How do you find intercepts, extrema, points of inflections, asymptotes and graph #h(x)=xsqrt(9-x^2)#?

Question

Christopher Allers · Accepted Answer

Please see below.

Domain : #[-3,3]# Intercepts #y# intercept #h(0) = 0# #x# intercepts: #-3#, #0#, and #3# (Solve #h(x) = 0#) Asymptotes The function has no horizontal asymptotes. (The domain is bouinded.) and no vertical asymptotes (there is no division). #h'(x) = (9-2x^2)/sqrt(9-x^2)# Is undefined only at the endpoints of the domain and is #0# at #x = +-3/sqrt2# It is worth noting that as #x# approaches the endpoints of the domain, #+-3#, the derivative goes to #+-oo# So the tangent line becomes vertical. Local extrema and increasing/decreasing On #[-3,-3/sqrt2)#, we have #h'(x) < 0# so #h# is decreasing. On #(-3/sqrt2,0)#, we have #h'(x) > 0# so #h# is increasing.

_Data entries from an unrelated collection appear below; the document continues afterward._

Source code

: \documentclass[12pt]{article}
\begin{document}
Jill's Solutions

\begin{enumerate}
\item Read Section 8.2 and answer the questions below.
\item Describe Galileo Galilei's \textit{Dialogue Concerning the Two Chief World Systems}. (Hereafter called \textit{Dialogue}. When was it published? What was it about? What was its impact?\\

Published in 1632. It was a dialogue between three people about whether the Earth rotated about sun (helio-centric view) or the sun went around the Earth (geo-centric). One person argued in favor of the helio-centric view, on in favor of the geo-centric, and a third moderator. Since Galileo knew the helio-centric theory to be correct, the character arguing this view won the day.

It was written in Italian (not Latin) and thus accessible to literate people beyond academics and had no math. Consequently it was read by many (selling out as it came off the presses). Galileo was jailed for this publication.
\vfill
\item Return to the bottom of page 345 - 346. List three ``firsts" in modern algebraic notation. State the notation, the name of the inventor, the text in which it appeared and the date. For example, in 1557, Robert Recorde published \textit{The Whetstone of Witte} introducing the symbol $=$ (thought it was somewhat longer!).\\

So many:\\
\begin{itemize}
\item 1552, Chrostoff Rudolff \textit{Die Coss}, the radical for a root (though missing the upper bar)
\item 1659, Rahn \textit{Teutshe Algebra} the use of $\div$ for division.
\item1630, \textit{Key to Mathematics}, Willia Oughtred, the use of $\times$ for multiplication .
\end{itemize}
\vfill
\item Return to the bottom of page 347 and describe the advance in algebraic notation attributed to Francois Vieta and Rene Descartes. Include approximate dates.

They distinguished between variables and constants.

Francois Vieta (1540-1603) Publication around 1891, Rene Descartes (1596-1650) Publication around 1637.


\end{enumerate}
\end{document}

And #h(-3/sqrt2) = -9/2# is a local minimum. On #(0,3/sqrt2)#, we have #h'(x) > 0# so #h# is increasing. On #(3/sqrt2,3]#, we have #h'(x) ><0# so #h# is decreasing. And #h(3/sqrt2) = 9/2# is a local maximum. Concavity and inflection points #h''(x) = (x(2x^2-27))/(9-x^2)^(3/2)# Is undefined only at the endpoints of the domain and is #0# at #x = 0# (The expression is also #0# at #x = +-sqrt(27/2)#, but those are outside the domain of #h#.) On #[-3,0)#, we have #h''(x) > 0# so the graph of #h# is concave upwards (convex). On #[-3,0)#, we have #h''(x) < 0# so the graph of #h# is concave downwards (concave). The point #(0,0)# is the only inflection point. The graph is: graph{xsqrt(9-x^2) [-9.23, 13.27, -5.625, 5.625]}

Luke Alvarez · Answer

undefined To find intercepts, set $ h(x) = 0 $ and solve for $ x $. To find extrema, take the derivative of $ h(x) $, set it equal to zero, and solve for $ x $. To find points of inflection, take the second derivative of $ h(x) $, set it equal to zero, and solve for $ x $. To find asymptotes, analyze the behavior of $ h(x) $ as $ x $ approaches positive or negative infinity.